_Task details_
Reproduce all the entries precisely.
─── Supplied material
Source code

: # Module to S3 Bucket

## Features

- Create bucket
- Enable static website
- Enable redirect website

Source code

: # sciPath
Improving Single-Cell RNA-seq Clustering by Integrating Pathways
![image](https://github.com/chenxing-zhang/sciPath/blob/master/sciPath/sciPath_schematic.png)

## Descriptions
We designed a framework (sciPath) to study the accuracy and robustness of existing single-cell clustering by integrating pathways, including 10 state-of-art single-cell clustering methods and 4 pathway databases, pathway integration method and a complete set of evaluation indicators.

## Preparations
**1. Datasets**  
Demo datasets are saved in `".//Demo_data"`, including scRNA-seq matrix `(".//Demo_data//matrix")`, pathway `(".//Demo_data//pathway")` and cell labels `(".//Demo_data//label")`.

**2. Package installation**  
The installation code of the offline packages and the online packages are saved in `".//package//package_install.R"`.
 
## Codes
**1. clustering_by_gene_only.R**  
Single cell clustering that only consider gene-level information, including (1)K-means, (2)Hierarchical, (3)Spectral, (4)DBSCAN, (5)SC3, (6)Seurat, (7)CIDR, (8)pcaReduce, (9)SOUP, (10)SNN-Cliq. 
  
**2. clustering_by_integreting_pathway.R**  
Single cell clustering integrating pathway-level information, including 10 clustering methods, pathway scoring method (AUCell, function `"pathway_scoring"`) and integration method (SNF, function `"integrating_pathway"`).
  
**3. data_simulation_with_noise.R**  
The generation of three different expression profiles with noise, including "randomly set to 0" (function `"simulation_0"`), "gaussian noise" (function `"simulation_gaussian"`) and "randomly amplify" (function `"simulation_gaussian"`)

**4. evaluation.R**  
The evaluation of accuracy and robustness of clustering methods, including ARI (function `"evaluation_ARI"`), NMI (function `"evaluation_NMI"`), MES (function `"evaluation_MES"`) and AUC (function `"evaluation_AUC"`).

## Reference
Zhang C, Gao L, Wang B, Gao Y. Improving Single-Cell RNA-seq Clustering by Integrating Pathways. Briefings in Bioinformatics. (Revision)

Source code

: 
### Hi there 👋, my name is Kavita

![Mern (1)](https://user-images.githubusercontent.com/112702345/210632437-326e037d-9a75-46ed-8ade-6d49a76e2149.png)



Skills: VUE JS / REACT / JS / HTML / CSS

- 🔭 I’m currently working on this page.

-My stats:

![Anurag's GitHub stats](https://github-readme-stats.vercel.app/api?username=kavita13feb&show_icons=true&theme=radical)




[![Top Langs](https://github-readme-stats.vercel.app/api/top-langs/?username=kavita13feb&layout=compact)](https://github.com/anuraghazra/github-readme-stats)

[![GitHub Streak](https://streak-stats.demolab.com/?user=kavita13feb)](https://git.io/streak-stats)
──────
_Exercise answer_
Source code

: # Module to S3 Bucket

## Features

- Create bucket
- Enable static website
- Enable redirect website

Source code

: # sciPath
Improving Single-Cell RNA-seq Clustering by Integrating Pathways
![image](https://github.com/chenxing-zhang/sciPath/blob/master/sciPath/sciPath_schematic.png)

## Descriptions
We designed a framework (sciPath) to study the accuracy and robustness of existing single-cell clustering by integrating pathways, including 10 state-of-art single-cell clustering methods and 4 pathway databases, pathway integration method and a complete set of evaluation indicators.

## Preparations
**1. Datasets**  
Demo datasets are saved in `".//Demo_data"`, including scRNA-seq matrix `(".//Demo_data//matrix")`, pathway `(".//Demo_data//pathway")` and cell labels `(".//Demo_data//label")`.

**2. Package installation**  
The installation code of the offline packages and the online packages are saved in `".//package//package_install.R"`.
 
## Codes
**1. clustering_by_gene_only.R**  
Single cell clustering that only consider gene-level information, including (1)K-means, (2)Hierarchical, (3)Spectral, (4)DBSCAN, (5)SC3, (6)Seurat, (7)CIDR, (8)pcaReduce, (9)SOUP, (10)SNN-Cliq. 
  
**2. clustering_by_integreting_pathway.R**  
Single cell clustering integrating pathway-level information, including 10 clustering methods, pathway scoring method (AUCell, function `"pathway_scoring"`) and integration method (SNF, function `"integrating_pathway"`).
  
**3. data_simulation_with_noise.R**  
The generation of three different expression profiles with noise, including "randomly set to 0" (function `"simulation_0"`), "gaussian noise" (function `"simulation_gaussian"`) and "randomly amplify" (function `"simulation_gaussian"`)

**4. evaluation.R**  
The evaluation of accuracy and robustness of clustering methods, including ARI (function `"evaluation_ARI"`), NMI (function `"evaluation_NMI"`), MES (function `"evaluation_MES"`) and AUC (function `"evaluation_AUC"`).

## Reference
Zhang C, Gao L, Wang B, Gao Y. Improving Single-Cell RNA-seq Clustering by Integrating Pathways. Briefings in Bioinformatics. (Revision)

Source code

: 
### Hi there 👋, my name is Kavita

![Mern (1)](https://user-images.githubusercontent.com/112702345/210632437-326e037d-9a75-46ed-8ade-6d49a76e2149.png)



Skills: VUE JS / REACT / JS / HTML / CSS

- 🔭 I’m currently working on this page.

-My stats:

![Anurag's GitHub stats](https://github-readme-stats.vercel.app/api?username=kavita13feb&show_icons=true&theme=radical)




[![Top Langs](https://github-readme-stats.vercel.app/api/top-langs/?username=kavita13feb&layout=compact)](https://github.com/anuraghazra/github-readme-stats)

[![GitHub Streak](https://streak-stats.demolab.com/?user=kavita13feb)](https://git.io/streak-stats)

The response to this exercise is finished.